● **Problem statement**: Would you please copy every line below that includes the string "keepAliveTime"?

● **Dataset entries**:
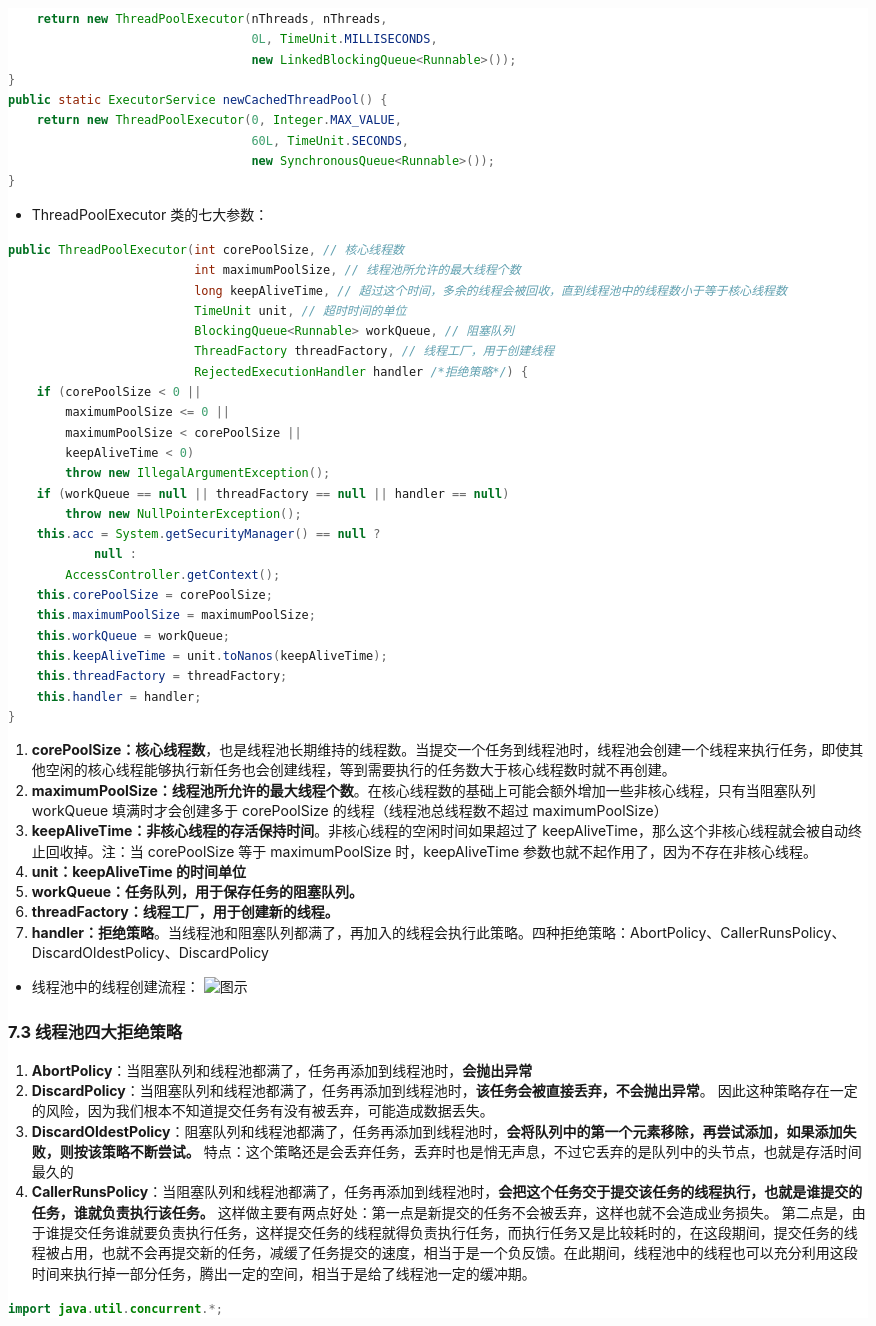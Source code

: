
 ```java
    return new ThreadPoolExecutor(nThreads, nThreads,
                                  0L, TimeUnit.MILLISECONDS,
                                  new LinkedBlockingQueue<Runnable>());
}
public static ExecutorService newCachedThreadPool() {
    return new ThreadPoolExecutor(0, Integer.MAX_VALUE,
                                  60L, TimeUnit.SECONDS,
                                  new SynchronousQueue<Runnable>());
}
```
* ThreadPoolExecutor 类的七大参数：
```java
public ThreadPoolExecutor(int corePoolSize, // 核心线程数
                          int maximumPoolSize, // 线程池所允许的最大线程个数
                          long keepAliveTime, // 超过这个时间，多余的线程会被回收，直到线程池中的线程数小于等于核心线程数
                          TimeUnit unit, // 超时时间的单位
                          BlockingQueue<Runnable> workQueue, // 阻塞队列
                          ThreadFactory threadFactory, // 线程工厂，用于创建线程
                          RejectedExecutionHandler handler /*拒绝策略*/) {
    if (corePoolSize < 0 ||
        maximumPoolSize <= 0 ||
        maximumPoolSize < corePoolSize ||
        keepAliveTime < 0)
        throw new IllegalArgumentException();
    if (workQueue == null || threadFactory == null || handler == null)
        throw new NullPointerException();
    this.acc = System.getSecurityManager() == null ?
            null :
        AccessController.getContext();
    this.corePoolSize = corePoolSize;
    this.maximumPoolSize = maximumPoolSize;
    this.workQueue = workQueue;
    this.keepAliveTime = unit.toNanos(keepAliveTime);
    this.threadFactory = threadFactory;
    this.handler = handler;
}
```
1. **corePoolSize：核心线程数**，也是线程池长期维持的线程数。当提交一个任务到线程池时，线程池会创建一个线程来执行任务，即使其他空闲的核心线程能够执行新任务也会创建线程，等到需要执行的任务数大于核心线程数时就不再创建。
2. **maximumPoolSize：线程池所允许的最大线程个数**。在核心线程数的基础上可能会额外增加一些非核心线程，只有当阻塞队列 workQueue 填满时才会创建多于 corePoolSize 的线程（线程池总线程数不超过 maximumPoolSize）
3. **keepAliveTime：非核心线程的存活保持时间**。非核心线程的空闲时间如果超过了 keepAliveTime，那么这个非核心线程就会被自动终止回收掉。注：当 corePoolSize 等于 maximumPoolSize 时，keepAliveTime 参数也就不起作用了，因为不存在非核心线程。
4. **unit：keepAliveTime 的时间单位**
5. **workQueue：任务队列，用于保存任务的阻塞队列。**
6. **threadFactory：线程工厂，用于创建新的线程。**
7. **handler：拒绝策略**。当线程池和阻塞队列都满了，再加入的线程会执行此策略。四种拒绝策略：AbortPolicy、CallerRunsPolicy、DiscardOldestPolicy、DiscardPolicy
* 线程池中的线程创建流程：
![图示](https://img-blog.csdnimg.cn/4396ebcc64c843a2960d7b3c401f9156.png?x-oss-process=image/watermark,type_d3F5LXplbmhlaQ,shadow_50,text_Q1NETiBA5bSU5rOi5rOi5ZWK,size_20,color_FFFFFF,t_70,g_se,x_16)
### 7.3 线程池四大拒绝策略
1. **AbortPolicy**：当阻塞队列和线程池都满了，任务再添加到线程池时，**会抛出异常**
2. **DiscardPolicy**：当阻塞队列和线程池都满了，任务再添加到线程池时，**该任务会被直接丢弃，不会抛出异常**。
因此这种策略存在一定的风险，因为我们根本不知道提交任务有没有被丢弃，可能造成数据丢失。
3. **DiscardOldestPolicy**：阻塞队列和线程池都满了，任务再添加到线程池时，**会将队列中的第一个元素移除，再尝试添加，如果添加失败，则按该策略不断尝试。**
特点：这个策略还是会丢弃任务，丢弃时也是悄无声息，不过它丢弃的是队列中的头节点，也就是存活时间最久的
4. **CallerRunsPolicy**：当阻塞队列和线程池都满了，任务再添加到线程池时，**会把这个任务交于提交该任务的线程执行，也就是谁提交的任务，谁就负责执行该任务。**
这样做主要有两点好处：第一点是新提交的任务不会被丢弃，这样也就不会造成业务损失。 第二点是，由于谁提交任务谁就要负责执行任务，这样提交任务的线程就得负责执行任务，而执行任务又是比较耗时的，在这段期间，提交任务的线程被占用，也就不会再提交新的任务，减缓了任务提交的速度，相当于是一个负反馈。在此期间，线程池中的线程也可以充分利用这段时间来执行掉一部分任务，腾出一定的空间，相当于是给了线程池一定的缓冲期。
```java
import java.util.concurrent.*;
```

---

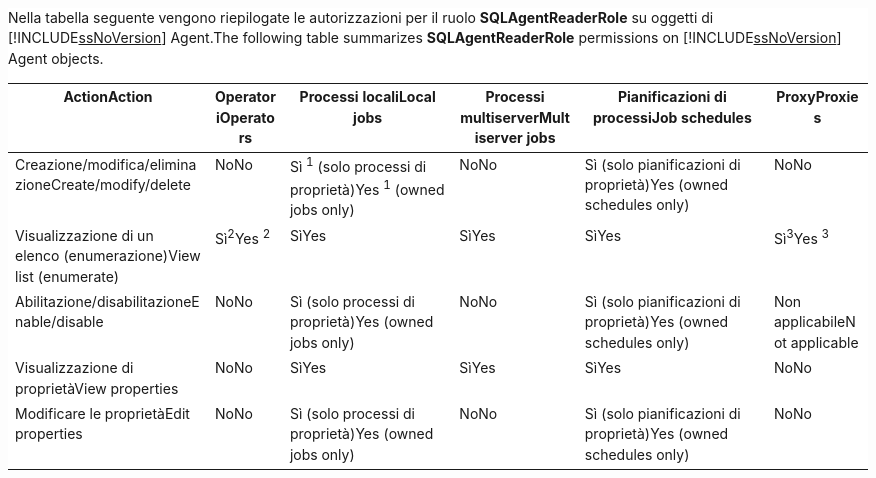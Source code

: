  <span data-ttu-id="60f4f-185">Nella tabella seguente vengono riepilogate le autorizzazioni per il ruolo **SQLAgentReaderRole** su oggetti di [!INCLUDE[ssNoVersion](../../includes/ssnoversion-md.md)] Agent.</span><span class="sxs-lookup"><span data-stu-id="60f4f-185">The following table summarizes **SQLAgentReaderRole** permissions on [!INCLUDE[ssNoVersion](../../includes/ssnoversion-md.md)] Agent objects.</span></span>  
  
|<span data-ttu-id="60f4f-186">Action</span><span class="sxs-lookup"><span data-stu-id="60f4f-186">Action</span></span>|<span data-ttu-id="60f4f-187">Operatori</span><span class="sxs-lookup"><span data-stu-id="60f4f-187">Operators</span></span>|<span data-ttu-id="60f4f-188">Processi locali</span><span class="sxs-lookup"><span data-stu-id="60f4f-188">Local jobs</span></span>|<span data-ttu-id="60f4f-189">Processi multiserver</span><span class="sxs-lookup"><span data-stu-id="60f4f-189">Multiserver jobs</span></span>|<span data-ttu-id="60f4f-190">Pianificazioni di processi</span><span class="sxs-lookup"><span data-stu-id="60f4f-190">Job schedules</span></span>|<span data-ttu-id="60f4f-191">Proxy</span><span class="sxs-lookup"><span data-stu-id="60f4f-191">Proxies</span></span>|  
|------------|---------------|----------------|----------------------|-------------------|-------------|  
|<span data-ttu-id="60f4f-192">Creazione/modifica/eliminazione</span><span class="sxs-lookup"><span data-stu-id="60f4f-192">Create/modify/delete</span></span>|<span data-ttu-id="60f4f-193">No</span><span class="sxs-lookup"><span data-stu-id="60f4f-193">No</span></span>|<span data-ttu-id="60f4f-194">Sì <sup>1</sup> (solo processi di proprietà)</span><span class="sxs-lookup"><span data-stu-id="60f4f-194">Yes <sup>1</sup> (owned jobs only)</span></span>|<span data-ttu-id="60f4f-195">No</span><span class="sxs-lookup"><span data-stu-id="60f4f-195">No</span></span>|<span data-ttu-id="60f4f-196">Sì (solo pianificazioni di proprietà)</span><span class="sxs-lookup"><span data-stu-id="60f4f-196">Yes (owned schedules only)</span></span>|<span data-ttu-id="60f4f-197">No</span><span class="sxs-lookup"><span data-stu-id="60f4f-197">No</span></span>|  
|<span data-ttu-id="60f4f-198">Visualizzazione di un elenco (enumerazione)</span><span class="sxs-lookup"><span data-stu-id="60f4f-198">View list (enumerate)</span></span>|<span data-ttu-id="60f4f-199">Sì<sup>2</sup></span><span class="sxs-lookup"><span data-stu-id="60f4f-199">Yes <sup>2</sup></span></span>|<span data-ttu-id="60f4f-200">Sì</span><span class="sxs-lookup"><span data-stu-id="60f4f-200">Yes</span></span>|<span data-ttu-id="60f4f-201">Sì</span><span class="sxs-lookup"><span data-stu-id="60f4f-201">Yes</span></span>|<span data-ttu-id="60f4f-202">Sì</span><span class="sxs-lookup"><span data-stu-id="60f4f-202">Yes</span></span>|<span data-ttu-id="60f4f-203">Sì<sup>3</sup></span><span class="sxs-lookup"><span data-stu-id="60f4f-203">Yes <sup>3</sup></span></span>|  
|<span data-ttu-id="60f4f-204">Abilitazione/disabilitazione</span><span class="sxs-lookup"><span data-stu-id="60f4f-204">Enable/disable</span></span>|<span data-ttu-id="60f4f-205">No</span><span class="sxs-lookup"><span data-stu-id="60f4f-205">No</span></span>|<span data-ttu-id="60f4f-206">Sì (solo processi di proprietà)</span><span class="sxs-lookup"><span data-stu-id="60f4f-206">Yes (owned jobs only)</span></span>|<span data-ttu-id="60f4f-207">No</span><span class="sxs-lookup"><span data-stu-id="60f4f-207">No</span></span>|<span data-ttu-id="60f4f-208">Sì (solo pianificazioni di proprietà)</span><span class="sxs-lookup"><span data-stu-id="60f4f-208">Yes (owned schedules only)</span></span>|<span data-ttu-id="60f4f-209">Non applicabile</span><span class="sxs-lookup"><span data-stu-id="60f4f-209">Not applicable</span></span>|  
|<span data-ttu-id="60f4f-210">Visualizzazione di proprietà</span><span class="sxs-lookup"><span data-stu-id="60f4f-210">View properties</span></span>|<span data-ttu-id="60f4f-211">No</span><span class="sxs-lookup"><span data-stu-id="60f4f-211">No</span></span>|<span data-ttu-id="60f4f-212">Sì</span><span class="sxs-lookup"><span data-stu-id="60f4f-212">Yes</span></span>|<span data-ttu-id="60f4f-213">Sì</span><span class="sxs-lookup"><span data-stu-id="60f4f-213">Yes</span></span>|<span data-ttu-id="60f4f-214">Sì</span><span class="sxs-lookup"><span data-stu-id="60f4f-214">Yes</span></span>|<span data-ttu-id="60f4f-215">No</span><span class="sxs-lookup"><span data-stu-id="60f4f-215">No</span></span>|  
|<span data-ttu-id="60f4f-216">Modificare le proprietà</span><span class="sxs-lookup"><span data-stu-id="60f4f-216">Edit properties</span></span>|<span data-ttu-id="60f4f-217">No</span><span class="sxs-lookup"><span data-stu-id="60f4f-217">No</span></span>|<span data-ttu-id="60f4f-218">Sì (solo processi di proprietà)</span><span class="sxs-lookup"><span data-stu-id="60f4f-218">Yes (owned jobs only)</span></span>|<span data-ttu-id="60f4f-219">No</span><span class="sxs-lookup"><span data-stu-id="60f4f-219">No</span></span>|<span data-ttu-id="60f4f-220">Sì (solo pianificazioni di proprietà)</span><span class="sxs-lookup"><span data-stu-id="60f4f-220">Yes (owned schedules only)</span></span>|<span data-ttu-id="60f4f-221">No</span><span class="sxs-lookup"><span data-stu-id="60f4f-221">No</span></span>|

==

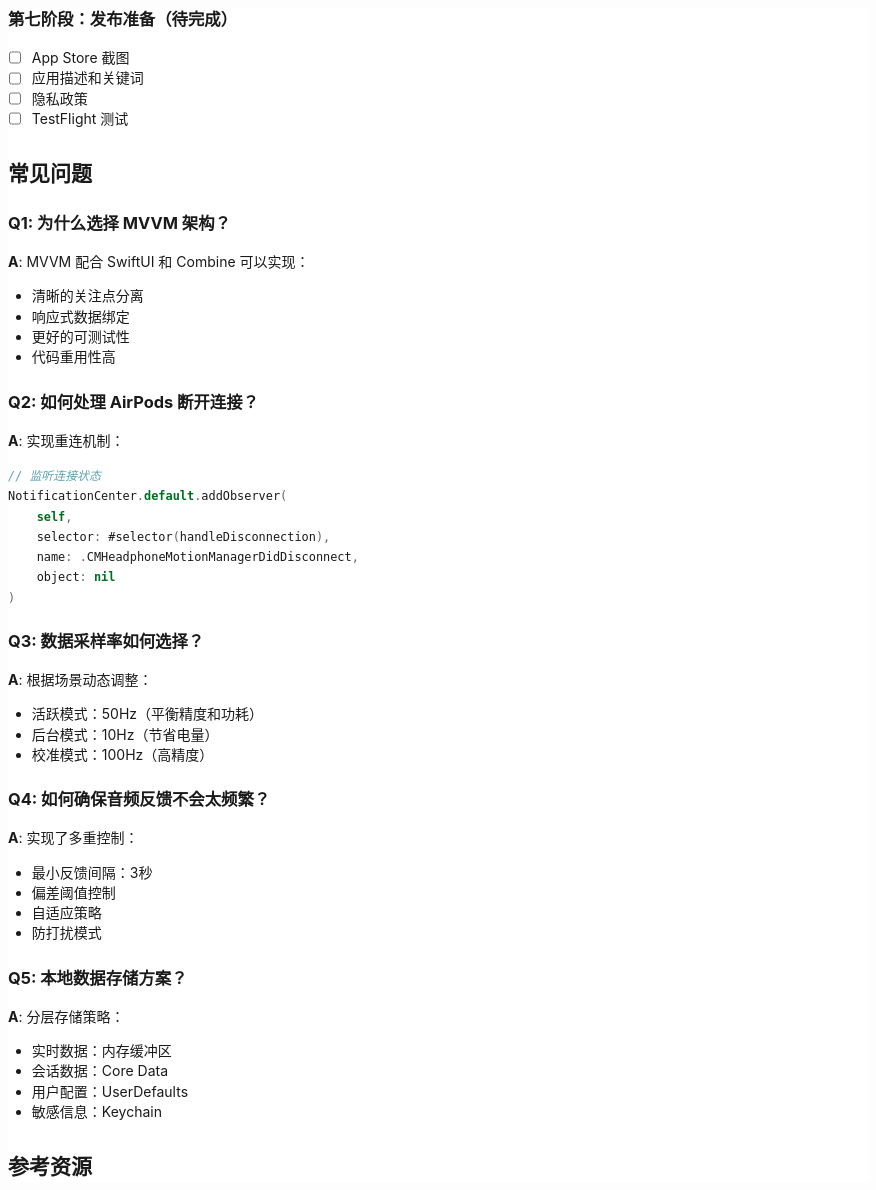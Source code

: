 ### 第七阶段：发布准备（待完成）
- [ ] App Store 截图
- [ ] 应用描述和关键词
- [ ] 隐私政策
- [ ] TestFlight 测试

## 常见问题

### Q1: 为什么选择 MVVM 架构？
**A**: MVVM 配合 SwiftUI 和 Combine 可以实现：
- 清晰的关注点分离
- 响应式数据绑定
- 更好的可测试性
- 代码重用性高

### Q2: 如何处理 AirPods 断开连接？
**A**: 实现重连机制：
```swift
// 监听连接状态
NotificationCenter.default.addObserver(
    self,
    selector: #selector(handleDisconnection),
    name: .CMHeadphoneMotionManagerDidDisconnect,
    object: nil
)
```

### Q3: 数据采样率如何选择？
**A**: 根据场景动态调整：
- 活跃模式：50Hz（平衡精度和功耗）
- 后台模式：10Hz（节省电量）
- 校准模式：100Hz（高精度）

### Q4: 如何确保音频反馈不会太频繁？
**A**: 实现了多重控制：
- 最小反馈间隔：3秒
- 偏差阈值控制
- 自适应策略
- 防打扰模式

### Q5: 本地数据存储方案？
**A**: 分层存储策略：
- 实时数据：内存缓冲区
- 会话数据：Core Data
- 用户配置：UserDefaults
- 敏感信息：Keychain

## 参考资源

● **Task result**:
                          long keepAliveTime, // 超过这个时间，多余的线程会被回收，直到线程池中的线程数小于等于核心线程数
        keepAliveTime < 0)
    this.keepAliveTime = unit.toNanos(keepAliveTime);
3. **keepAliveTime：非核心线程的存活保持时间**。非核心线程的空闲时间如果超过了 keepAliveTime，那么这个非核心线程就会被自动终止回收掉。注：当 corePoolSize 等于 maximumPoolSize 时，keepAliveTime 参数也就不起作用了，因为不存在非核心线程。
4. **unit：keepAliveTime 的时间单位**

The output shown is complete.